Mumbai: Black Carbon (BC) levels have demonstrated a rising trend across the Himalayan region over the past two decades, with particularly high concentrations observed in the Eastern and Central Himalayas, according to a new study by Climate Trends.

The study - Impact of Black Carbon on Himalayan Glaciers: A 23-Year Trends Analysis - examined NASA satellite data of the Himalayan glaciers from 2000-2023 to evaluate the impact of Black Carbon emissions resulting from burning biomass and fossil fuels. Often referred to as the “Third Pole” for its vast frozen reserves, the Himalayas are facing rapid cryospheric changes that could destabilise water supplies for nearly two billion people across South Asia.

The study by Climate Trends, a Delhi-based research consultancy, shows that Black Carbon concentration in the region rose significantly from 2000 to 2019. The analysis showed that the levels see relative stabilisation between 2019 and 2023, suggesting a possible plateau in emissions or a change in atmospheric conditions.

The study also suggests a strong positive correlation between Black Carbon and snow surface temperature which means that Black Carbon is contributing significantly to enhanced surface warming. Moreover, the negative correlation between Black Carbon and snow depth, even after controlling for temperature, confirms its direct influence on snowpack reduction through albedo modification.

“Reducing black carbon, especially from cookstoves, crop burning, and transport, can offer quick wins for climate and water security. Policy Recommendations to that effect in the Indo-Gangetic Plain can have an immediate effect on reducing black carbon emissions. It is also an effective way to achieve improved air health, which has been ailing the region for many years,” said Aarti Khosla, Director, Climate Trends.

According to the report, the average snow surface temperatures in the Himalayan snow peaks have increased by more than 4°C over the last two decades, from an average of -11.27°C (2000–2009) to -7.13°C (2020–2023). Over the 23-year period, the overall mean temperature increase was -8.57°C.Regions where Black Carbon deposition is higher have higher snow surface temperature and lesser snow depth. The snow depth is reducing at a faster pace where Black Carbon is more. Hence more Black Carbon means higher surface temperature , more snow melt and reduced snow depth. The research reveals that black carbon particles are darkening snow surfaces, lowering their reflectivity (albedo), and making them absorb more solar radiation. This results in faster snow melt.

Black carbon acts like a heat lamp on snow. It darkens the surface, accelerates melting, and triggers a dangerous feedback loop. The good news is Black Carbon stays in the atmosphere for just days or weeks. Reducing emissions can cool the region within years — not decades.

“Glacier melt is accelerating, threatening freshwater resources to nearly two billion people downstream.

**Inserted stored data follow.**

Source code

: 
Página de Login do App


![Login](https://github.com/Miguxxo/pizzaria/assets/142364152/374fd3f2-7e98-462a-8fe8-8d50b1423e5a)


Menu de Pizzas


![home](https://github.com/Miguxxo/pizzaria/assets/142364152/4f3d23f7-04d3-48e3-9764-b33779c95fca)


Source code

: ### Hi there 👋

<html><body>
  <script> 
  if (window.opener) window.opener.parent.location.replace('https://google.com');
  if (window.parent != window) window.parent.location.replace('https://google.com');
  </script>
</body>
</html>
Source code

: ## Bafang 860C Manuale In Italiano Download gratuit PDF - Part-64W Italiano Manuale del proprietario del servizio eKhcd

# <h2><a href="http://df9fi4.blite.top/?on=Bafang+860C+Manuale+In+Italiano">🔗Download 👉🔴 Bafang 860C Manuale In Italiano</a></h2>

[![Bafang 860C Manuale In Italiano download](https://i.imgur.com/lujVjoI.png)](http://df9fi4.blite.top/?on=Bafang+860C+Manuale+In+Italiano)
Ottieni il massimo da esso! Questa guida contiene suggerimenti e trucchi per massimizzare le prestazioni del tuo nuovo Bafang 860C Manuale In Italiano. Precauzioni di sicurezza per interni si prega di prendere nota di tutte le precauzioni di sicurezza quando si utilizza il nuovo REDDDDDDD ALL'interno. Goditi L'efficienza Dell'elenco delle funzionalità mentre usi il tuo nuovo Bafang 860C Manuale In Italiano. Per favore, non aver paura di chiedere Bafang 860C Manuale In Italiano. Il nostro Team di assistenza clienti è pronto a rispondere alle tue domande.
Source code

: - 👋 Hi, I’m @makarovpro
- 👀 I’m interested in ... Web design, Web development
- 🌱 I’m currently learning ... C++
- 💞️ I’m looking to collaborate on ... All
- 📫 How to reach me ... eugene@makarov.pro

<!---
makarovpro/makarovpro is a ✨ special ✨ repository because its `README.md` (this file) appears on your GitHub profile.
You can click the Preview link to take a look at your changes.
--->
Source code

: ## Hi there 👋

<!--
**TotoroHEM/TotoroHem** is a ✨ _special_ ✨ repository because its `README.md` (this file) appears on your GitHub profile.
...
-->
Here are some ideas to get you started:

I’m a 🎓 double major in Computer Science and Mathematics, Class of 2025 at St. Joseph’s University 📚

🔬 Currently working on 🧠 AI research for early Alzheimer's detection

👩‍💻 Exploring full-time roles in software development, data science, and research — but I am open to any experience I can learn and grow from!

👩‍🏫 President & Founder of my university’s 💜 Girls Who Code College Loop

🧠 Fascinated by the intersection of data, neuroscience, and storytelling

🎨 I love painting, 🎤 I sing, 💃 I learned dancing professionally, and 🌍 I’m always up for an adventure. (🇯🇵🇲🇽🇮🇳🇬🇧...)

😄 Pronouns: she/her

The Eastern Himalaya consistently exhibits the highest levels of Black Carbon, likely due to its proximity to densely populated and biomass-burning regions. Major sources contributing to Black Carbon include biomass combustion, fossil fuel use, and open burning, particularly in the Indo-Gangetic Plain (IGP), which acts as a hotspot for emissions,” said Dr Palak Baliyan, lead author of the study.